> Given data

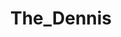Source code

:---
title: The_Dennis
crosslinks:
- livven
- The_Donald
- announcements
- iasip
- IASIP
- OutOfTheLoop
- engrish
- autotldr
- IAmA
- hero0fwar
- Utah
- onetruegod
- shitpost
- DeeForPrison
- The_Stephen
- MemeEconomy
- MarchAgainstTrump
- BonerAlert
- LifeProTips
- gifs
---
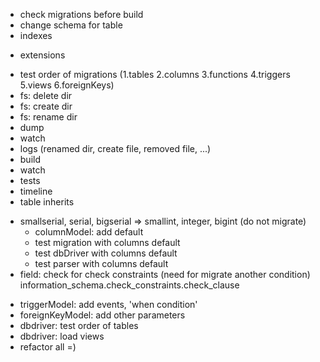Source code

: - check migrations before build
- change schema for table
- indexes
+ extensions
- test order of migrations (1.tables 2.columns 3.functions 4.triggers 5.views 6.foreignKeys)
- fs: delete dir
- fs: create dir
- fs: rename dir
- dump
- watch
- logs (renamed dir, create file, removed file, ...)
- build
- watch
- tests
- timeline
- table inherits
+ smallserial, serial, bigserial => smallint, integer, bigint (do not migrate)
    + columnModel: add default
    + test migration with columns default
    + test dbDriver with columns default
    + test parser with columns default
+ field: check for check constraints (need for migrate another condition)
    information_schema.check_constraints.check_clause
- triggerModel: add events, 'when condition'
- foreignKeyModel: add other parameters
- dbdriver: test order of tables
- dbdriver: load views
- refactor all =)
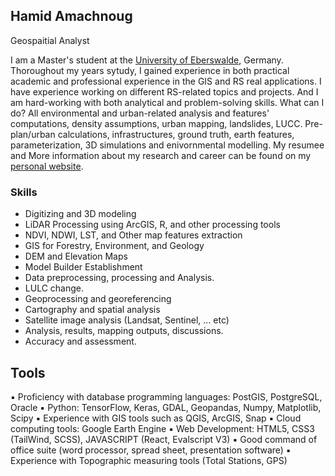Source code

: ## Hamid Amachnoug

Geospaitial Analyst

I am a Master's student at the [University of Eberswalde](https://www.hnee.de), Germany. Thoroughout my years sytudy, I gained experience in both practical academic and professional experience in the GIS and RS real applications. I have experience working on different RS-related topics and projects. And I am hard-working with both analytical and problem-solving skills. What can I do? All environmental and urban-related analysis and features' computations, density assumptions, urban mapping, landslides, LUCC. Pre-plan/urban calculations, infrastructures, ground truth, earth features, parameterization, 3D simulations and enivornmental modelling.
My resumee and More information about my research and career can be found on my [personal website](https://ham811.github.io/).

### Skills

- Digitizing and 3D modeling
- LiDAR Processing using ArcGIS, R, and other processing tools
- NDVI, NDWI, LST, and Other map features extraction
- GIS for Forestry, Environment, and Geology
- DEM and Elevation Maps
- Model Builder Establishment
- Data preprocessing, processing and Analysis.
- LULC change.
- Geoprocessing and georeferencing
- Cartography and spatial analysis
- Satellite image analysis (Landsat, Sentinel, ... etc)
- Analysis, results, mapping outputs, discussions.
- Accuracy and assessment.

## Tools

▪ Proficiency with database programming languages: PostGIS, PostgreSQL, Oracle
▪ Python: TensorFlow, Keras, GDAL, Geopandas, Numpy, Matplotlib, Scipy
▪ Experience with GIS tools such as QGIS, ArcGIS, Snap
▪ Cloud computing tools: Google Earth Engine
▪ Web Development: HTML5, CSS3 (TailWind, SCSS), JAVASCRIPT (React, Evalscript V3)
▪ Good command of office suite (word processor, spread sheet, presentation software)
▪ Experience with Topographic measuring tools (Total Stations, GPS)
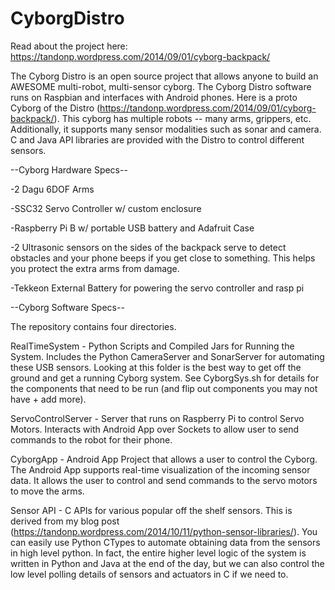 # CyborgDistro
Read about the project here: https://tandonp.wordpress.com/2014/09/01/cyborg-backpack/

The Cyborg Distro is an open source project that allows anyone to build an AWESOME multi-robot, multi-sensor cyborg. The Cyborg Distro software runs on Raspbian and interfaces with Android phones. Here is a proto Cyborg of the Distro (https://tandonp.wordpress.com/2014/09/01/cyborg-backpack/). This cyborg has multiple robots -- many arms, grippers, etc. Additionally, it supports many sensor modalities such as sonar and camera. C and Java API libraries are provided with the Distro to control different sensors.

--Cyborg Hardware Specs--

-2 Dagu 6DOF Arms

-SSC32 Servo Controller w/ custom enclosure

-Raspberry Pi B w/ portable USB battery and Adafruit Case

-2 Ultrasonic sensors on the sides of the backpack serve to detect obstacles and your phone beeps if you get close to something. This helps you protect the extra arms from damage.

-Tekkeon External Battery for powering the servo controller and rasp pi

--Cyborg Software Specs--

The repository contains four directories.

RealTimeSystem - Python Scripts and Compiled Jars for Running the System. Includes the Python CameraServer and SonarServer for automating these USB sensors. Looking at this folder is the best way to get off the ground and get a running Cyborg system.
See CyborgSys.sh for details for the components that need to be run (and flip out components you may not have + add more).

ServoControlServer - Server that runs on Raspberry Pi to control Servo Motors. Interacts with Android App over Sockets to allow user to send commands to the robot for their phone.

CyborgApp - Android App Project that allows a user to control the Cyborg. The Android App supports real-time visualization of the incoming sensor data. It allows the user to control and send commands to the servo motors to move the arms.

Sensor API - C APIs for various popular off the shelf sensors. This is derived from my blog post (https://tandonp.wordpress.com/2014/10/11/python-sensor-libraries/). You can easily use Python CTypes to automate obtaining data from the sensors in high level python. In fact, the entire higher level logic of the system is written in Python and Java at the end of the day, but we can also control the low level polling details of sensors and actuators in C if we need to.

> About this task
Leave the pictures out and output the rest of the data word for word.

> Expected answer
Source code

:---
title: The_Dennis
crosslinks:
- livven
- The_Donald
- announcements
- iasip
- IASIP
- OutOfTheLoop
- engrish
- autotldr
- IAmA
- hero0fwar
- Utah
- onetruegod
- shitpost
- DeeForPrison
- The_Stephen
- MemeEconomy
- MarchAgainstTrump
- BonerAlert
- LifeProTips
- gifs
---
Source code

: - check migrations before build
- change schema for table
- indexes
+ extensions
- test order of migrations (1.tables 2.columns 3.functions 4.triggers 5.views 6.foreignKeys)
- fs: delete dir
- fs: create dir
- fs: rename dir
- dump
- watch
- logs (renamed dir, create file, removed file, ...)
- build
- watch
- tests
- timeline
- table inherits
+ smallserial, serial, bigserial => smallint, integer, bigint (do not migrate)
    + columnModel: add default
    + test migration with columns default
    + test dbDriver with columns default
    + test parser with columns default
+ field: check for check constraints (need for migrate another condition)
    information_schema.check_constraints.check_clause
- triggerModel: add events, 'when condition'
- foreignKeyModel: add other parameters
- dbdriver: test order of tables
- dbdriver: load views
- refactor all =)
Source code

: ## Hamid Amachnoug

Geospaitial Analyst

I am a Master's student at the [University of Eberswalde](https://www.hnee.de), Germany. Thoroughout my years sytudy, I gained experience in both practical academic and professional experience in the GIS and RS real applications. I have experience working on different RS-related topics and projects. And I am hard-working with both analytical and problem-solving skills. What can I do? All environmental and urban-related analysis and features' computations, density assumptions, urban mapping, landslides, LUCC. Pre-plan/urban calculations, infrastructures, ground truth, earth features, parameterization, 3D simulations and enivornmental modelling.
My resumee and More information about my research and career can be found on my [personal website](https://ham811.github.io/).

### Skills

- Digitizing and 3D modeling
- LiDAR Processing using ArcGIS, R, and other processing tools
- NDVI, NDWI, LST, and Other map features extraction
- GIS for Forestry, Environment, and Geology
- DEM and Elevation Maps
- Model Builder Establishment
- Data preprocessing, processing and Analysis.
- LULC change.
- Geoprocessing and georeferencing
- Cartography and spatial analysis
- Satellite image analysis (Landsat, Sentinel, ... etc)
- Analysis, results, mapping outputs, discussions.
- Accuracy and assessment.

## Tools

▪ Proficiency with database programming languages: PostGIS, PostgreSQL, Oracle
▪ Python: TensorFlow, Keras, GDAL, Geopandas, Numpy, Matplotlib, Scipy
▪ Experience with GIS tools such as QGIS, ArcGIS, Snap
▪ Cloud computing tools: Google Earth Engine
▪ Web Development: HTML5, CSS3 (TailWind, SCSS), JAVASCRIPT (React, Evalscript V3)
▪ Good command of office suite (word processor, spread sheet, presentation software)
▪ Experience with Topographic measuring tools (Total Stations, GPS)
 # CyborgDistro
Read about the project here: https://tandonp.wordpress.com/2014/09/01/cyborg-backpack/

The Cyborg Distro is an open source project that allows anyone to build an AWESOME multi-robot, multi-sensor cyborg. The Cyborg Distro software runs on Raspbian and interfaces with Android phones. Here is a proto Cyborg of the Distro (https://tandonp.wordpress.com/2014/09/01/cyborg-backpack/). This cyborg has multiple robots -- many arms, grippers, etc. Additionally, it supports many sensor modalities such as sonar and camera. C and Java API libraries are provided with the Distro to control different sensors.

--Cyborg Hardware Specs--

-2 Dagu 6DOF Arms

-SSC32 Servo Controller w/ custom enclosure

-Raspberry Pi B w/ portable USB battery and Adafruit Case

-2 Ultrasonic sensors on the sides of the backpack serve to detect obstacles and your phone beeps if you get close to something. This helps you protect the extra arms from damage.

-Tekkeon External Battery for powering the servo controller and rasp pi

--Cyborg Software Specs--

The repository contains four directories.

RealTimeSystem - Python Scripts and Compiled Jars for Running the System. Includes the Python CameraServer and SonarServer for automating these USB sensors. Looking at this folder is the best way to get off the ground and get a running Cyborg system.
See CyborgSys.sh for details for the components that need to be run (and flip out components you may not have + add more).

ServoControlServer - Server that runs on Raspberry Pi to control Servo Motors. Interacts with Android App over Sockets to allow user to send commands to the robot for their phone.

CyborgApp - Android App Project that allows a user to control the Cyborg. The Android App supports real-time visualization of the incoming sensor data. It allows the user to control and send commands to the servo motors to move the arms.

Sensor API - C APIs for various popular off the shelf sensors. This is derived from my blog post (https://tandonp.wordpress.com/2014/10/11/python-sensor-libraries/). You can easily use Python CTypes to automate obtaining data from the sensors in high level python. In fact, the entire higher level logic of the system is written in Python and Java at the end of the day, but we can also control the low level polling details of sensors and actuators in C if we need to.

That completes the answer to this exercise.